Category Archives: foreshadowing

How to end a scene with style

Some student writers reach an exhaustion point when writing a narrative.  They are too tired to continue.  They want to stop—mid-sentence, if I’d let them—and write “To be continued,” as if that would solve their problem.

“You can do better than that,” I tell them, and together we brainstorm better breaks which will lure readers back to the next section of their narratives.

Point of view shifts. If all the action has been told from one character’s perspective, add a final sentence to show that someone else is watching.  “And so Little Red Riding Hood kissed her mother goodbye, waved and skipped through the dark forest, unaware that a big, bad wolf was watching and licking his lips.”  When the student resumes writing this piece, it can be from the wolf’s point of view.

To use a cliffhanger effectively, something must happen just before the end of the chapter, something that leaves the reader wondering.  “Mia crumpled up the test paper with the low grade and pouted.  She had studied so hard for that test.  She had—She felt a tap on her elbow from Ben, who sat behind her.  He passed his cell phone out of sight of their teacher, Mrs. Miller.  Mia read the text message.  “Are you all right?  For god’s sake, tell me you’re all right!”

Traveling or going to sleep. A scene can easily end with a character getting in the back seat of the car or on a spaceship.  When the next scene starts, the character can have arrived at her destination, a new location.  The actual traveling can be skipped over.  Or a character can go to bed for the night or take a nap, and when he awakens, a new scene begins without any explanation of how he slept or what he dreamed about.

Dialog.  If Hermione says to Harry Potter, “You better be extra careful, Harry,” and the scene ends, we, the readers, are led to believe Hermione’s words are important.  We suspect Harry will find himself in trouble soon.  For dialog to be an effective scene ender, the dialog needs to seem significant.  If one character says, “Bye,” and the other character says, “Bye,” that is not significant.

Foreshadowing.  A toddler is running around willy-nilly, and nearby a pregnant woman puts her hand on her abdomen, feeling an active baby kicking.  She smiles.  Or Cinderella hops into the carriage that will take her to the ball when one of her slippers falls off.  She laughs and slips it back on, waving to her fairy godmother.

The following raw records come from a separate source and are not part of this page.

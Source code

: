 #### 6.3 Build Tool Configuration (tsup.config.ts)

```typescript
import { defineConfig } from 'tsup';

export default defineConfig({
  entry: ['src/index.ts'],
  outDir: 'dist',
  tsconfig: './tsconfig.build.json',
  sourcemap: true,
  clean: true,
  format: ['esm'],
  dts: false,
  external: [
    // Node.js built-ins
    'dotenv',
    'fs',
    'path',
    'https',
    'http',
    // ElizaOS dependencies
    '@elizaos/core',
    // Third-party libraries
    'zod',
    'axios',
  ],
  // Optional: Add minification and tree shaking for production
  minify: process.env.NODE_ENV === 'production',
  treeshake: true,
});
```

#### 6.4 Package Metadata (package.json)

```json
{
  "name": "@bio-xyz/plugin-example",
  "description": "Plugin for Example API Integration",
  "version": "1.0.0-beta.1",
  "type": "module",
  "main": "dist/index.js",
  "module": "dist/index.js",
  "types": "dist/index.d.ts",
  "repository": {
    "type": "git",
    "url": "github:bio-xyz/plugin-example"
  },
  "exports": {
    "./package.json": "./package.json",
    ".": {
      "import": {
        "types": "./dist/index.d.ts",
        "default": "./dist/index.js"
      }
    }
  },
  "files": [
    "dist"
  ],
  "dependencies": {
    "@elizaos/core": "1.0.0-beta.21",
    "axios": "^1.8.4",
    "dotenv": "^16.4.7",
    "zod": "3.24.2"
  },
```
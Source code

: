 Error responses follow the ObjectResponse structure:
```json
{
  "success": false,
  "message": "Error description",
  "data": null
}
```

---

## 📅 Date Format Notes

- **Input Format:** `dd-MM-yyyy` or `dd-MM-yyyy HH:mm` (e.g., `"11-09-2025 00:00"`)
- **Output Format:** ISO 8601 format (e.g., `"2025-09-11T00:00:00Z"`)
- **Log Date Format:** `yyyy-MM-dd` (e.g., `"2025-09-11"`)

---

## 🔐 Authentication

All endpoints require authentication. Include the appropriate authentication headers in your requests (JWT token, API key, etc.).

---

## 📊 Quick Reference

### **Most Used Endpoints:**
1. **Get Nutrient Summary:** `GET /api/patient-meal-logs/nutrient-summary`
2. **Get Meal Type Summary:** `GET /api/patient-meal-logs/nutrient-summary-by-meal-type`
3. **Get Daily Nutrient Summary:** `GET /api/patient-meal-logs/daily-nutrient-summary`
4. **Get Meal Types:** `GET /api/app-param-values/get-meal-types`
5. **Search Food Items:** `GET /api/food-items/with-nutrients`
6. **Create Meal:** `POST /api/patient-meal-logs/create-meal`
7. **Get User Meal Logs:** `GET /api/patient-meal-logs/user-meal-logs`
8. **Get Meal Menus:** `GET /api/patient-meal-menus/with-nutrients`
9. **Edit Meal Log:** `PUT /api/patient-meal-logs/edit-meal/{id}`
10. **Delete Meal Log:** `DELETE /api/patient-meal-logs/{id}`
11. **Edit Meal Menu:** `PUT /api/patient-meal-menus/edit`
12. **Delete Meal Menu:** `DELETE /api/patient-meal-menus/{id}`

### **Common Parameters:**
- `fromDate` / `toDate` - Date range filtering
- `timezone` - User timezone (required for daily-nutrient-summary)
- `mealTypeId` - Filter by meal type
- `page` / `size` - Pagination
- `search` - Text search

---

None of these scene endings takes many words, just a sentence or two.  But they are far more elegant than slapping “To be continued” at the end of a sentence in the middle of a thought.  With a good scene ending, the writer lures the reader back.  The reader wants to continue reading.

How to end a scene with a page-turner


Have you ever gone to bed with a novel, planning to read for 20 minutes or so, and found yourself still engrossed an hour later?

How do good writers keep readers captivated ?

Good writers use cliff hangers to end a scene. Cliff hangers can be major events like who shot J.R. Ewing.  In the TV show ”Dallas” in the 1980s, viewers wondered all post-season who shot the villainous J.R. They tuned in in record numbers for the season opener in the fall.  The screen writer of that show wrote a huge cliff hanger.  But cliff hangers can also be small.  Who sent Mom a single rose when it wasn’t even her birthday?  And why did they do it?  Turn the page to find out.

Good writers foreshadow coming events to end a scene. When a grinning Rhett Butler watches Scarlett O’Hara ascend the stairs of the Wilkes mansion, Scarlet feels uncomfortable.  Later when Scarlett discovers that Rhett has overheard her baring her soul to Ashley Wilkes, Scarlet is mortified.  Her early discomfort foreshadows her later embarrassment.

Good writers end a scene with a change of action.  Shakespeare did this all the time in his plays.  A love scene is followed by a murder is followed by comic relief.  Police mysteries show a detective reaching a dead end  when the medical examiner phones to say he has discovered something.  We keep reading.

Good writers shift the point of view (POV) to end a scene.  Leo Toystoy starts Anna Karenina from the point of view of cavalier Stephen Oblonsky as he blames his affair with his children’s governess on his silly smile and his vibrant personality. Then the scene shirts to the head of his distraught wife, pregnant with her seventh child, who can see no option but to leave him.

Good writers use monologue or dialog to end a scene, and they write last words or last thoughts that are significant.  One character might admonish another to heed advice.  One character might rue the day he agreed to a blind date as he pushes a doorbell.  We turn the page to find out if he is right.

Good writers use surprise to end a scene. What if the guy ringing the doorbell is met by a huge dog, or a wise-cracking little sister, or his drop-dead beautiful date. . .and her big brother chaperone?

What all of these scene endings have in common is a question.  We, the readers or viewers, want to know something.  And so we keep reading.